A few weeks ago I was eavesdropping in a crowded auditorium. (Come on, we ALL do it, right?) A mother and daughter were chatting it up with a stranger, discussing faith. We were all there to hear a Christian speaker, but it became clear the daughter was not a Christian and was there to appease her mom.
After a few minutes the conversation took a weird turn, so I accidentally turned around to add my own two cents. Accidentally on purpose. This butting in with my own two cents is becoming more common in my 40’s.
The stranger began to tell the daughter that all that was required to be considered a Christian was belief in goodness, love, and a supreme power. When the daughter expressed that she had converted to Buddhism, the stranger shrugged that off as if it didn’t matter. It sounded to me like, “Yah, you are kind of flunking Christianity because you don’t believe in Jesus, but you’ve got over 50% so you can be included.”

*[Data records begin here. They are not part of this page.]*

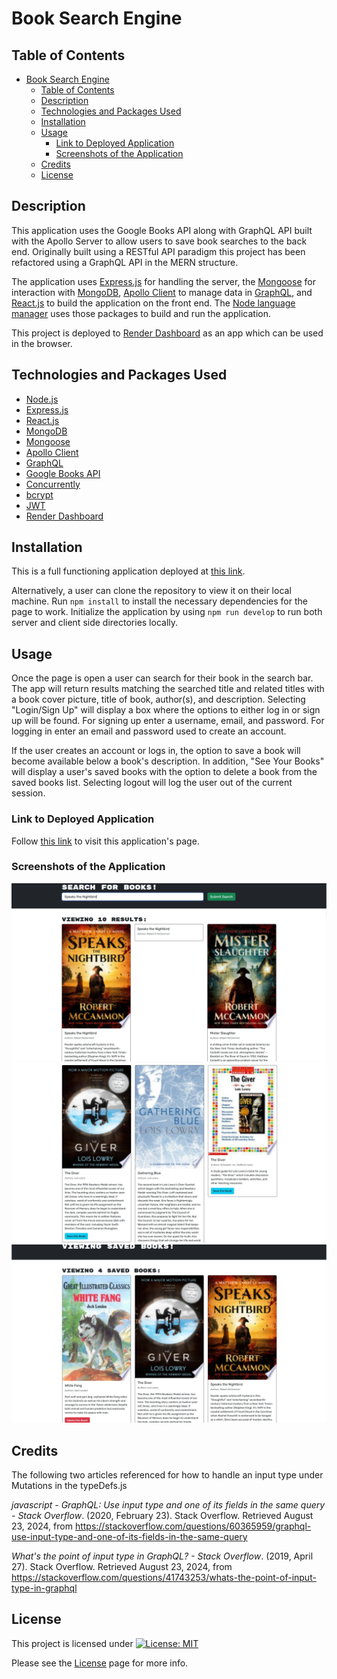 # Book Search Engine

## Table of Contents

- [Book Search Engine](#book-search-engine)
  - [Table of Contents](#table-of-contents)
  - [Description](#description)
  - [Technologies and Packages Used](#technologies-and-packages-used)
  - [Installation](#installation)
  - [Usage](#usage)
    - [Link to Deployed Application](#link-to-deployed-application)
    - [Screenshots of the Application](#screenshots-of-the-application)
  - [Credits](#credits)
  - [License](#license)

## Description

This application uses the Google Books API along with GraphQL API built with the Apollo Server to allow users to save book searches to the back end. Originally built using a RESTful API paradigm this project has been refactored using a GraphQL API in the MERN structure.

The application uses [Express.js](https://expressjs.com/) for handling the server, the [Mongoose](https://mongoosejs.com/) for interaction with [MongoDB](https://www.mongodb.com/docs/atlas/), [Apollo Client](https://www.apollographql.com/docs/react/) to manage data in [GraphQL](https://graphql.org/), and [React.js](https://react.dev/) to build the application on the front end. The [Node language manager](https://expressjs.com/) uses those packages to build and run the application.

This project is deployed to [Render Dashboard](https://dashboard.render.com/) as an app which can be used in the browser.

## Technologies and Packages Used

- [Node.js](https://nodejs.org/en)
- [Express.js](https://expressjs.com/)
- [React.js](https://react.dev/)
- [MongoDB](https://www.mongodb.com/docs/atlas/)
- [Mongoose](https://mongoosejs.com/)
- [Apollo Client](https://www.apollographql.com/docs/react/)
- [GraphQL](https://graphql.org/)
- [Google Books API](https://developers.google.com/books/docs/overview)
- [Concurrently](https://www.npmjs.com/package/concurrently)
- [bcrypt](https://www.npmjs.com/package/bcrypt)
- [JWT](https://jwt.io/introduction)
- [Render Dashboard](https://dashboard.render.com/)
  
## Installation

This is a full functioning application deployed at [this link](https://book-search-engine-c3e9.onrender.com/).

Alternatively, a user can clone the repository to view it on their local machine. Run `npm install` to install the necessary dependencies for the page to work. Initialize the application by using `npm run develop` to run both server and client side directories locally.

## Usage

Once the page is open a user can search for their book in the search bar. The app will return results matching the searched title and related titles with a book cover picture, title of book, author(s), and description. Selecting "Login/Sign Up" will display a box where the options to either log in or sign up will be found. For signing up enter a username, email, and password. For logging in enter an email and password used to create an account.

If the user creates an account or logs in, the option to save a book will become available below a book's description. In addition, "See Your Books" will display a user's saved books with the option to delete a book from the saved books list. Selecting logout will log the user out of the current session.

### Link to Deployed Application

Follow [this link](https://book-search-engine-c3e9.onrender.com/) to visit this application's page.

### Screenshots of the Application

![Book Search Logged Out](/client/src/assets/images/book-search-screen1.jpg)
![Book Search Logged In](/client/src/assets/images/book-search-screen2.jpg)
![Saved Books](/client/src/assets/images/book-search-screen3.jpg)

## Credits

The following two articles referenced for how to handle an input type under Mutations in the typeDefs.js

_javascript - GraphQL: Use input type and one of its fields in the same query - Stack Overflow_. (2020, February 23). Stack Overflow. Retrieved August 23, 2024, from https://stackoverflow.com/questions/60365959/graphql-use-input-type-and-one-of-its-fields-in-the-same-query

_What's the point of input type in GraphQL? - Stack Overflow_. (2019, April 27). Stack Overflow. Retrieved August 23, 2024, from https://stackoverflow.com/questions/41743253/whats-the-point-of-input-type-in-graphql
  
## License

This project is licensed under [![License: MIT](https://img.shields.io/badge/License-MIT-yellow.svg)](https://opensource.org/licenses/MIT)

Please see the [License](https://opensource.org/licenses/MIT) page for more info.
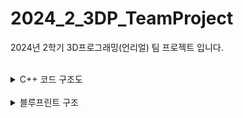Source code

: # 2024_2_3DP_TeamProject
2024년 2학기 3D프로그래밍(언리얼) 팀 프로젝트 입니다.

<br>

<details><summary>C++ 코드 구조도</summary>

<br>
C++를 사용한 소스코드 폴더에 대한 다이어그램입니다.

블루프린트로 구현하기 복잡한 것들을 C++ 코드로 구현하였습니다.

![image](https://github.com/user-attachments/assets/6d03e68c-2179-4598-b54d-1c3815aae05c)

- [Character](https://github.com/lIo0O0oIl/2024_2_3DP_TeamProject/tree/main/NeapolitanHotel/Source/NeapolitanHotel/Character)
- [Game](https://github.com/lIo0O0oIl/2024_2_3DP_TeamProject/tree/main/NeapolitanHotel/Source/NeapolitanHotel/Game)
- [Gimmick](https://github.com/lIo0O0oIl/2024_2_3DP_TeamProject/tree/main/NeapolitanHotel/Source/NeapolitanHotel/Gimmick)
- [UI](https://github.com/lIo0O0oIl/2024_2_3DP_TeamProject/tree/main/NeapolitanHotel/Source/NeapolitanHotel/UI)

</details>

<br>

<details><summary>블루프린트 구조</summary>
  
<br>

(각 이름을 누르면 해당 코드로 이동할 수 있습니다.)

<br>

CCTV 기능을 구현한 블루프린트입니다.

(블루프린트 사진)

<br>

설명서 들어서 보기에 대한 블루프린트입니다.

(블루프린트 사진)

<br>

각종 기믹에 대한 블루프린트입니다. (전화기 기믹, 문 기믹이 존재합니다.)

(블루프린트 사진)

</details>
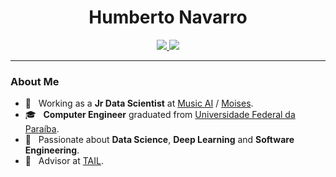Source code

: <h1 align="center">Humberto Navarro</h1>

<p align="center">
  <a href="https://www.linkedin.com/in/humbertonc/">
    <img src="https://img.shields.io/badge/LinkedIn-0077B5?style=for-the-badge&logo=linkedin&logoColor=white" />
  </a>
  <a href="mailto:humbertonavarroc@gmail.com">
    <img src="https://img.shields.io/badge/Gmail-c14438?style=for-the-badge&logo=Gmail&logoColor=white" />
  </a>
</p>

---

### About Me

- 💼 &nbsp; Working as a **Jr Data Scientist** at <a href="https://music.ai/">Music AI</a> / <a href="https://moises.ai/">Moises</a>.
- 🎓 &nbsp; **Computer Engineer** graduated from <a href="https://www.ufpb.br/">Universidade Federal da Paraíba</a>.
- 🌱 &nbsp; Passionate about **Data Science**, **Deep Learning** and **Software Engineering**.
- 🐋 &nbsp; Advisor at <a href="https://github.com/TailUFPB">TAIL</a>.

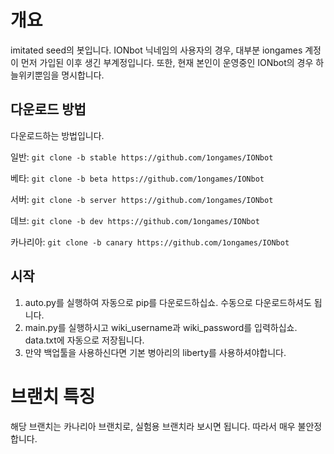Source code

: # 개요
imitated seed의 봇입니다. IONbot 닉네임의 사용자의 경우, 대부분 iongames 계정이 먼저 가입된 이후 생긴 부계정입니다. 또한, 현재 본인이 운영중인 IONbot의 경우 하늘위키뿐임을 명시합니다.
## 다운로드 방법
다운로드하는 방법입니다.

 일반: `git clone -b stable https://github.com/1ongames/IONbot`

 베타: `git clone -b beta https://github.com/1ongames/IONbot`

 서버: `git clone -b server https://github.com/1ongames/IONbot`

 데브: `git clone -b dev https://github.com/1ongames/IONbot`

 카나리아: `git clone -b canary https://github.com/1ongames/IONbot`

## 시작

 1. auto.py를 실행하여 자동으로 pip를 다운로드하십쇼. 수동으로 다운로드하셔도 됩니다.
 2. main.py를 실행하시고 wiki_username과 wiki_password를 입력하십쇼. data.txt에 자동으로 저장됩니다.
 3. 만약 백업툴을 사용하신다면 기본 병아리의 liberty를 사용하셔야합니다.
# 브랜치 특징
해당 브랜치는 카나리아 브랜치로, 실험용 브랜치라 보시면 됩니다. 따라서 매우 불안정합니다.
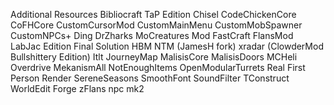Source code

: Additional Resources
Bibliocraft TaP Edition
Chisel
CodeChickenCore
CoFHCore
CustomCursorMod
CustomMainMenu
CustomMobSpawner
CustomNPCs+
Ding
DrZharks MoCreatures Mod
FastCraft
FlansMod LabJac Edition Final Solution
HBM NTM (JamesH fork)
xradar (ClowderMod Bullshittery Edition)
Itlt
JourneyMap
MalisisCore
MalisisDoors
MCHeli Overdrive
MekanismAll
NotEnoughItems
OpenModularTurrets
Real First Person Render
SereneSeasons
SmoothFont
SoundFilter
TConstruct
WorldEdit Forge
zFlans npc mk2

I was strangely offended. As far as I know, Buddhists don’t want to be called “D+ Christians.” They want to be called Buddhists.
And so I jumped in. “Buddhists do not believe in Jesus as the Savior of the world, right (quick nod to my new Buddhist friend) so this woman is not a Christian. She is a Buddhist. Her world view is completely different and she would apply her faith in ways that look vastly different from mine. She has different beliefs about how the world was created, why we are here, and what will happen to her after death.”
And here’s were we usually think everything is going to explode. But it didn’t. The Buddhist woman thanked me profusely and looked relieved. Then the Buddhist lady and I explained together to the stranger that Jesus is the central figure to the Christian faith and without Him, you don’t have Christianity.
Then the Buddhist lady and I explained to the stranger that we do have many things in common, but they belong to the shared humanity category, not the shared religion category. We both love, desire peace, hurt when we are wounded, are offended by injustice, saddened by death. Our religions explain these phenomenons differently, but we feel them similarly.
And so that’s when my new Buddhist friend helped me share Christ with a Christian stranger.
Before we parted, she thanked me for knowing that she doesn’t believe in Jesus and for helping her clarify that – to the stranger, and within herself. I felt grateful to have helped her know that she doesn’t know Him…not yet anyway.
He’s too good to leave out of the story, don’t you think?